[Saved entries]
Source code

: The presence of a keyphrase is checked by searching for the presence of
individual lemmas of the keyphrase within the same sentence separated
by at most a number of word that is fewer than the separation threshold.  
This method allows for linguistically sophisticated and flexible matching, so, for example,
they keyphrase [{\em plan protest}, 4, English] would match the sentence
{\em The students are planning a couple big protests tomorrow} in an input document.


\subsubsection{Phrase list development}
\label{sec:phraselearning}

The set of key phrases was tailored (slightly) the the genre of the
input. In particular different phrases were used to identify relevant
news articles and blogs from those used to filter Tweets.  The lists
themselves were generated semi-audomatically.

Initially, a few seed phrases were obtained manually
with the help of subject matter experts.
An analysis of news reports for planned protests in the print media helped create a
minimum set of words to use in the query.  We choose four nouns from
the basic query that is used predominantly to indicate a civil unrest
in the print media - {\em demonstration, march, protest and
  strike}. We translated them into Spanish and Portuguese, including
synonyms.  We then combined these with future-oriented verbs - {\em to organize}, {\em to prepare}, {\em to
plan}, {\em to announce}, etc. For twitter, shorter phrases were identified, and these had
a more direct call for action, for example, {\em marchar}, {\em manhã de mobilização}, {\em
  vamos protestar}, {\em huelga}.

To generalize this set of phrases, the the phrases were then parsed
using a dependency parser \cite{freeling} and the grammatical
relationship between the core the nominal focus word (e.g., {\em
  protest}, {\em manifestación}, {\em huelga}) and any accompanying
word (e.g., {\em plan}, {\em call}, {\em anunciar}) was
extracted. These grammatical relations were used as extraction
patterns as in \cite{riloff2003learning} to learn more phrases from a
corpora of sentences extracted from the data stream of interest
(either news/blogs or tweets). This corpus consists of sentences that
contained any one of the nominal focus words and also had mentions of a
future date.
==
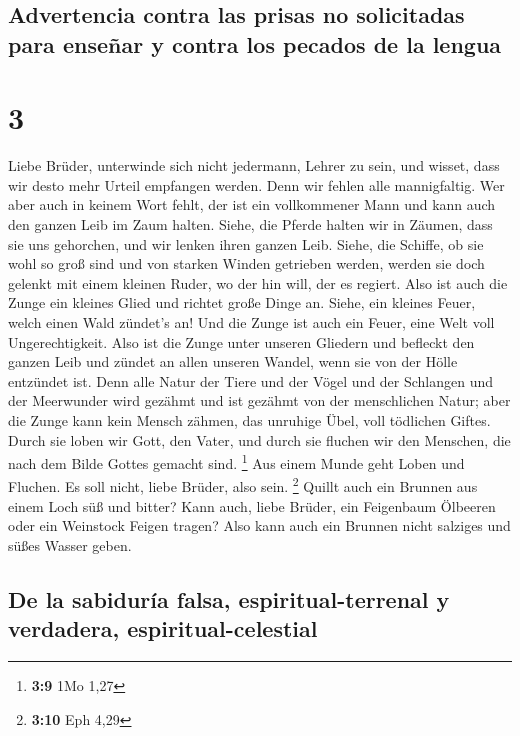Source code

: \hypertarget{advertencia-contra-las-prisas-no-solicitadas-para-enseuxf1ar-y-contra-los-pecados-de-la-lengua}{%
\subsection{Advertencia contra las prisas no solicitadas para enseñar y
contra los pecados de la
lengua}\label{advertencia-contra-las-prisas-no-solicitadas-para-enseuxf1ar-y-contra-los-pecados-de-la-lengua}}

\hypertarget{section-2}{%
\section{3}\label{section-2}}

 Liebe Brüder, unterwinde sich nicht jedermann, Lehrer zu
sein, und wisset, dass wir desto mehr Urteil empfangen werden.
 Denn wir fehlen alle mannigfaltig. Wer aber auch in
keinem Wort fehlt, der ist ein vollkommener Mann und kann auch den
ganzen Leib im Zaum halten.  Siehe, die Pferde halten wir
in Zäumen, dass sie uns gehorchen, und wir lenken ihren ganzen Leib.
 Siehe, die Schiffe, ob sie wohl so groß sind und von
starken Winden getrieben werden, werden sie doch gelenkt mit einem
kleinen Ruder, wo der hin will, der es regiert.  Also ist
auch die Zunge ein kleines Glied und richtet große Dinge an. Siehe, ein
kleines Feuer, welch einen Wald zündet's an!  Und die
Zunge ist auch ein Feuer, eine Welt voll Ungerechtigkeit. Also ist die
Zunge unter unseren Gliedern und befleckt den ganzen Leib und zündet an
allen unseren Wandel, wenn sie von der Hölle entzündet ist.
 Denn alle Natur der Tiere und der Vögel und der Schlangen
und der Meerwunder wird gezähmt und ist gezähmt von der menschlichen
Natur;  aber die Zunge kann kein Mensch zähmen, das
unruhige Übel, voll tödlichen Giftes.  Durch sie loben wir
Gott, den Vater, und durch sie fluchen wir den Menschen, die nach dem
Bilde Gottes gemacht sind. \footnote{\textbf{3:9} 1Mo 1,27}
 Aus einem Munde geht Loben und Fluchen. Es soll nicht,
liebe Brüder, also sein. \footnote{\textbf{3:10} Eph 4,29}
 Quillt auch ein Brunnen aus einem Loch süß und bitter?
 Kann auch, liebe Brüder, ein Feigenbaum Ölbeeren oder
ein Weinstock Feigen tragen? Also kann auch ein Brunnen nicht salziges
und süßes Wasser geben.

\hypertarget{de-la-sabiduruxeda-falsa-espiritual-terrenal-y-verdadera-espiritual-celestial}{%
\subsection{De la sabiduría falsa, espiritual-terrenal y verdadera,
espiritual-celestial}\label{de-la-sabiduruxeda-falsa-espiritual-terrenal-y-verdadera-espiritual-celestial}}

** Problem to work on **
Will you return exactly the lines above from the one with "march, protest and" down to the one with "future date.", counting both as part of the range?

** Finished exercise **
in the print media - {\em demonstration, march, protest and
  strike}. We translated them into Spanish and Portuguese, including
synonyms.  We then combined these with future-oriented verbs - {\em to organize}, {\em to prepare}, {\em to
plan}, {\em to announce}, etc. For twitter, shorter phrases were identified, and these had
a more direct call for action, for example, {\em marchar}, {\em manhã de mobilização}, {\em
  vamos protestar}, {\em huelga}.

To generalize this set of phrases, the the phrases were then parsed
using a dependency parser \cite{freeling} and the grammatical
relationship between the core the nominal focus word (e.g., {\em
  protest}, {\em manifestación}, {\em huelga}) and any accompanying
word (e.g., {\em plan}, {\em call}, {\em anunciar}) was
extracted. These grammatical relations were used as extraction
patterns as in \cite{riloff2003learning} to learn more phrases from a
corpora of sentences extracted from the data stream of interest
(either news/blogs or tweets). This corpus consists of sentences that
contained any one of the nominal focus words and also had mentions of a
future date.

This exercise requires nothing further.